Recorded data

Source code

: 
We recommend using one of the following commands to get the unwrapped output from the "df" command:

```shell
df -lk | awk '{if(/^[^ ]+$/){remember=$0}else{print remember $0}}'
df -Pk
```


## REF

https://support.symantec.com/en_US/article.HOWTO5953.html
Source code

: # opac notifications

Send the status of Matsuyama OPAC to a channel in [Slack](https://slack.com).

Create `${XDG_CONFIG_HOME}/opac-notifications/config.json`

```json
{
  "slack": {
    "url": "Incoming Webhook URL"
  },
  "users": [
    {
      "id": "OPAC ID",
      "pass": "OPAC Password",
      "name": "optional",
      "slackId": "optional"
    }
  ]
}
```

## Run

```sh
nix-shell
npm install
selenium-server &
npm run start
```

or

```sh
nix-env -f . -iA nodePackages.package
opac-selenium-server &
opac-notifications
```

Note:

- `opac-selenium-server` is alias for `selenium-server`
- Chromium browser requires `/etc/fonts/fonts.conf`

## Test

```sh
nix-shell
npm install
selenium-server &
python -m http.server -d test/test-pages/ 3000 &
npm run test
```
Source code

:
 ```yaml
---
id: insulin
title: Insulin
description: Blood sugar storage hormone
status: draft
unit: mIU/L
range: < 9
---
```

What to produce: In the entries above, find each line with "server" and copy it.

Result of this task:
selenium-server &
opac-selenium-server &
- `opac-selenium-server` is alias for `selenium-server`
selenium-server &
python -m http.server -d test/test-pages/ 3000 &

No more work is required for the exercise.